If you have ever contemplated an African safari, thought about trekking after apes, or splashing through swamps, traversing large hills and challenging your status quo, you should stop thinking and act. Uganda has all the best of both East and Central Africa, with savannah animals like elephant and antelope and forest animals like gorillas, chimps and monkeys. And Kibale is the best of all—an unbeatable, affordable adventure of a lifetime.
I have been living and working in Kibale National Park on and off for the past 16 years. It has become a home for me; a forest filled with romance, simplicity that returns us to our visceral nature. It is also absolutely filled with monkeys and the sounds of chimpanzees eating happily, elephants rubbing against trees, insects at sundown, and a bounty of biodiversity.
My introduction to Kibale was as an undergraduate, studying monkeys, but as you can see, I fell in love with the place and quickly moved in for the long haul. Now, 16 years later, I am the president and co-founder of New Nature Foundation, which works with the people who live on the border of Kibale who have been forced to poach wood from the park to cook their meals. The forests in Uganda are now islands, all the wood outside the parks is commercial pine and eucalyptus and people simply do not have enough wood anymore. To protect Kibale, we have worked with people on fuel-efficient stoves, biomass briquettes, indigenous tree planting, and an extensive education campaign. If you do come to Kibale, you’d be very welcome to spend some time with the project, meet the Ugandan staff, and truly connect with people in a life altering way.

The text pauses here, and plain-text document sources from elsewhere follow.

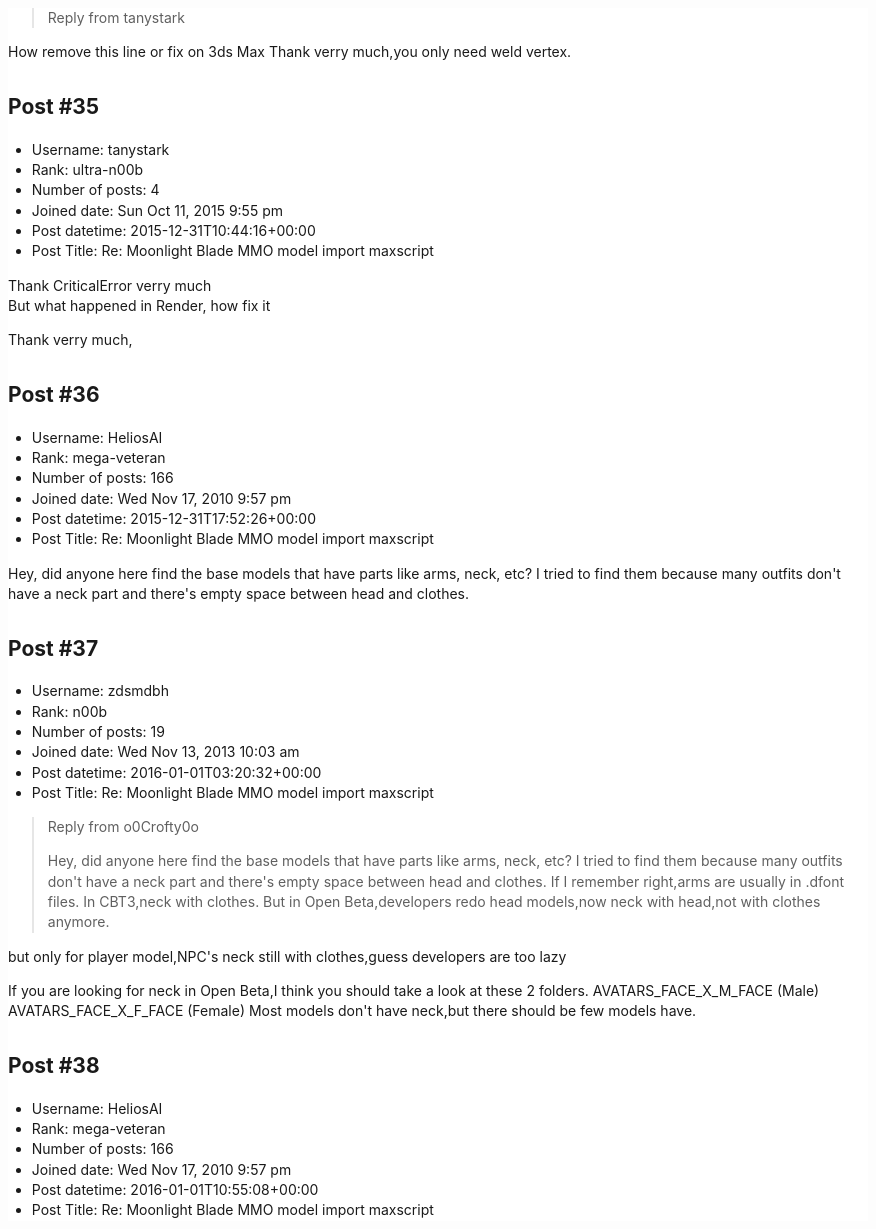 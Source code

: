 > Reply from tanystark
>
> 
How remove this line or fix on 3ds Max
Thank verry much,you only need weld vertex.
## Post #35
- Username: tanystark
- Rank: ultra-n00b
- Number of posts: 4
- Joined date: Sun Oct 11, 2015 9:55 pm
- Post datetime: 2015-12-31T10:44:16+00:00
- Post Title: Re: Moonlight Blade MMO model import maxscript

Thank CriticalError verry much  
But what happened in Render, how fix it

Thank verry much,
## Post #36
- Username: HeliosAI
- Rank: mega-veteran
- Number of posts: 166
- Joined date: Wed Nov 17, 2010 9:57 pm
- Post datetime: 2015-12-31T17:52:26+00:00
- Post Title: Re: Moonlight Blade MMO model import maxscript

Hey, did anyone here find the base models that have parts like arms, neck, etc? I tried to find them because many outfits don't have a neck part and there's empty space between head and clothes.
## Post #37
- Username: zdsmdbh
- Rank: n00b
- Number of posts: 19
- Joined date: Wed Nov 13, 2013 10:03 am
- Post datetime: 2016-01-01T03:20:32+00:00
- Post Title: Re: Moonlight Blade MMO model import maxscript

> Reply from o0Crofty0o
>
> Hey, did anyone here find the base models that have parts like arms, neck, etc? I tried to find them because many outfits don't have a neck part and there's empty space between head and clothes.
If I remember right,arms are usually in .dfont files.
In CBT3,neck with clothes.
But in Open Beta,developers redo head models,now neck with head,not with clothes anymore.

but only for player model,NPC's neck still with clothes,guess developers are too lazy

If you are looking for neck in Open Beta,I think you should take a look at these 2 folders.
AVATARS_FACE_X_M_FACE        (Male)
AVATARS_FACE_X_F_FACE         (Female)
Most models don't have neck,but there should be few models have.
## Post #38
- Username: HeliosAI
- Rank: mega-veteran
- Number of posts: 166
- Joined date: Wed Nov 17, 2010 9:57 pm
- Post datetime: 2016-01-01T10:55:08+00:00
- Post Title: Re: Moonlight Blade MMO model import maxscript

Have I convinced you yet? One last try! My favorite time of day in Kibale is sunset, the daturia is fragrant, troops of moneys are having one final romp or bite before settling in for the night, the forest is alive with sound, birds, grasshoppers, frogs, monkeys, and the work is done for the day. We can light some candles and just sit back to enjoy the magic of Kibale.
The park is easy to reach from Kampala—just take the public bus to Fort Portal, which is roughly a five hour ride and ~$10, or a “private hire” all the way ~$150. You don’t need a vehicle to experience Kibale’s richness, just hire a ride from town or your lodge each morning and spend the day walking and soaking it in. The tourist camp, in Kanyanchu, offers typical one-hour chimp trekking as well as the full-day “habituation experience”. You can also do a regular forest walk to see other animals, or specialized birding walks in nearby swamps. Kibale is linked to Queen Elizabeth National Park with a game corridor, so many of the species like elephant, pigs and bushbuck do pass back and forth, but your best bet at seeing those dryer-habitat animals is by driving around QE itself—just head an hour and a half south of Fort Portal for that next stage of your adventure.